The ligand DB02651 exhibited major protein‐ligand interaction through two H‐bonding and one π‐π stacking interaction. The interacting amino acid residues were HIS‐41 (30 % π‐π stacking of benzene ring of benzotriazole), CYS‐145 (hydrophobic and water bridge interactions) GLU‐166 (52 % with the hydroxyl group of phosphonic acid moiety), and GLN‐192 (57 % with phosphonic moiety). The non‐covalent inhibitor X77 showed major protein‐ligand interactions with HIS‐41 (38 % of hydrophobic interactions with imidazole moiety), GLY‐143 (99 % interaction through H‐bonding with substituted amide carbonyl moiety), HIS‐163 (95 % interaction through H‐bonding with the nitrogen atom of pyridine ring), GLU‐166 (59 % interaction through H‐bonding with the carbonyl group of substituted amide). The protein‐ligand contacts analysis of hits DB02651 and non‐covalent inhibitor X77 with Mpro are shown in Figure 16 and Figure 17, respectively. The interactions of selected hits are comparable with interactions of non‐covalent inhibitor X77. The amino acid residues THR‐25 to GLU‐47 of the DB08526 system exhibited slightly higher (∼3.1 Å) RMSF. These residues are present in the loop region of this protein, may cause higher fluctuation. However, no significant changes in the RMSF profile were observed for the identified hit‐protein system when compared with the RMSF profile of the control ligand X77 bound system. In‐depth analysis of trajectory infers this high fluctuation did not produce any significant effect upon ligand binding. Considering molecular dynamics is a stochastic process each binding site residues of the identified ligand‐protein system oscillated within a considerable range. Moreover, during simulation, these ligands exhibited interaction with binding site residues. The green vertical bars present in the RMSF plot (Figure 7 and 8) represents the above phenomenon. The RMSD, RMSF, and protein‐ligand contact analysis showed the acceptable range of values that indicate the stable protein‐ligand interaction profile. Moreover, the molecular dynamic studies revealed that the selected hits were bound with biologically critical regions of Mpro from stable protein‐ligand complexes, indicating their potential to inhibit the functionality of this component.
Figure 16.
The ligand‐protein contacts analysis of hit DB02651 during 50 ns simulation time. The green color indicates the hydrogen bonding interactions, the pink colour represented hydrophobic interactions, and the blue colour represented water bridge interactions.
Figure 17.
The ligand‐protein contacts analysis of co‐ligand X77 during 50 ns simulation time. The green color indicates the hydrogen bonding interactions, the pink colour represented hydrophobic interactions, and the blue colour represented water bridge interactions.

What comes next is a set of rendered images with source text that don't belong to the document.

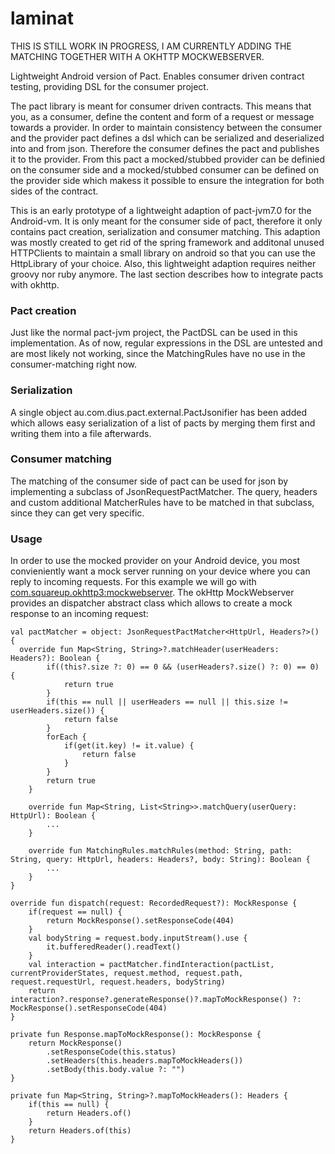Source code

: # laminat
THIS IS STILL WORK IN PROGRESS, I AM CURRENTLY ADDING THE MATCHING TOGETHER WITH A OKHTTP MOCKWEBSERVER.

Lightweight Android version of Pact. Enables consumer driven contract testing, providing DSL for the consumer project.

The pact library is meant for consumer driven contracts. This means that you, as a consumer, define the content and form of a request or message towards a provider.
In order to maintain consistency between the consumer and the provider pact defines a dsl which can be serialized and deserialized into and from json.
Therefore the consumer defines the pact and publishes it to the provider.
From this pact a mocked/stubbed provider can be definied on the consumer side and a mocked/stubbed consumer can be defined on the provider side which makess it possible to ensure the integration for both sides of the contract.

This is an early prototype of a lightweight adaption of pact-jvm7.0 for the Android-vm. It is only meant for the consumer side of pact,
therefore it only contains pact creation, serialization and consumer matching. This adaption was mostly created to get rid of the spring framework and additonal unused HTTPClients to maintain a small library on android so that you can use the HttpLibrary of your choice.
Also, this lightweight adaption requires neither groovy nor ruby anymore.
The last section describes how to integrate pacts with okhttp.

### Pact creation
Just like the normal pact-jvm project, the PactDSL can be used in this implementation.
As of now, regular expressions in the DSL are untested and are most likely not working, since the MatchingRules have no use in the consumer-matching right now.

### Serialization
A single object au.com.dius.pact.external.PactJsonifier has been added which allows easy serialization of a list of pacts by merging them first and writing them into a file afterwards.

### Consumer matching
The matching of the consumer side of pact can be used for json by implementing a subclass of JsonRequestPactMatcher.
The query, headers and custom additional MatcherRules have to be matched in that subclass, since they can get very specific.

### Usage
In order to use the mocked provider on your Android device, you most convieniently want a mock server running on your device where you can reply to incoming requests.
For this example we will go with [com.squareup.okhttp3:mockwebserver](https://github.com/square/okhttp).
The okHttp MockWebserver provides an dispatcher abstract class which allows to create a mock response to an incoming request:
```
val pactMatcher = object: JsonRequestPactMatcher<HttpUrl, Headers?>() {
  override fun Map<String, String>?.matchHeader(userHeaders: Headers?): Boolean {
        if((this?.size ?: 0) == 0 && (userHeaders?.size() ?: 0) == 0) {
            return true
        }
        if(this == null || userHeaders == null || this.size != userHeaders.size()) {
            return false
        }
        forEach {
            if(get(it.key) != it.value) {
                return false
            }
        }
        return true
    }

    override fun Map<String, List<String>>.matchQuery(userQuery: HttpUrl): Boolean {
        ...
    }

    override fun MatchingRules.matchRules(method: String, path: String, query: HttpUrl, headers: Headers?, body: String): Boolean {
        ...
    }
}

override fun dispatch(request: RecordedRequest?): MockResponse {
    if(request == null) {
        return MockResponse().setResponseCode(404)
    }
    val bodyString = request.body.inputStream().use {
        it.bufferedReader().readText()
    }
    val interaction = pactMatcher.findInteraction(pactList, currentProviderStates, request.method, request.path, request.requestUrl, request.headers, bodyString)
    return interaction?.response?.generateResponse()?.mapToMockResponse() ?: MockResponse().setResponseCode(404)
}

private fun Response.mapToMockResponse(): MockResponse {
    return MockResponse()
        .setResponseCode(this.status)
        .setHeaders(this.headers.mapToMockHeaders())
        .setBody(this.body.value ?: "")
}

private fun Map<String, String>?.mapToMockHeaders(): Headers {
    if(this == null) {
        return Headers.of()
    }
    return Headers.of(this)
}
```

The binding free energy (ΔGbind) of each ligand with the SARS‐CoV‐2 main protease was calculated from 50 ns MD trajectory using MM‐GBSA approach. For this purpose, snapshots of each 10 ns interval were extracted from the energy equilibrated 50 ns molecular dynamics trajectory and used as an input for the g_mmpbsa program. The energetic behavior of the systems along with MD simulations (binding energy vs time plot) is shown in Figure S13.
The MM‐GBSA based binding free energy of compounds DB03949, DB08001, DB02558, DB08526, DB12332, DB02651 and DB03208‐main protease complex predicted by prime are −71.8234, −69.4447, −69.8786, −65.0922, −58.6618, −72.1280, and −83.2718 kcal/mol, respectively. The binding energy of co‐ligand N3‐ and X77‐main protease complex are −68.927 and −67.86 kcal/mol, respectively. These binding energy values also support the superiority of compounds DB03208, DB02651, DB03949, DB08001, and DB02558 as SARS‐CoV‐2 main protease inhibitors compared to the covalent inhibitor N3 and a non‐covalent inhibitor X77. The hits DB03949, DB08001, DB02558, DB08526, and DB12332 showed no violation of Lipinski's rule of five. Generally, if any hit shows three or more than three violations in Lipinski's rule of five then the hit does not follow the rule of drug likeliness and does not consider as a drug molecule. The compounds DB02651 and DB03208 violated two and three rules, respectively amongst the five rules of Lipnskis (Table S2) and therefore, DB03208 is not considered for further development. The structure and IUPAC name of the selected seven hits are shown in Figure 18.
Figure 18.
Structure and name of the selected hits.
4. Conclusions
We have carried out structure‐based virtual screening (VS) of the DrugBank database containing 11875 numbers of molecules using Glide. The molecular docking resulted in seven potential compounds having a good binding affinity towards active site amino acid residues of the main protease. The selected inhibitors show admirable XP glide score ranges from −15.071 to −8.704 kcal/mol with 6LU7 and average glide score ranges from −14.2302 to −7.3518 kcal/mol with five crystal structures of Mpro. Molecular dynamic simulations showed that all the selected hits formed stable protein‐ligand complexes with Mpro during the whole simulation time and comparable with the apo‐ligand system and non‐covalently bonded coligand‐protein system. Based on the XP Glide score, RMSD, RMSF, and MM‐GBSA binding energy the following five hits DB02651, DB03949, DB08001, DB08526, and DB02558 showed excellent binding affinity towards the 6LU7 active site. The hit DB12332 showed excellent interaction with crucial amino acid residue HIS‐41, GLY‐143, CYS‐145. All the inhibitors reported here are commercially available for further characterization and development by the scientific community.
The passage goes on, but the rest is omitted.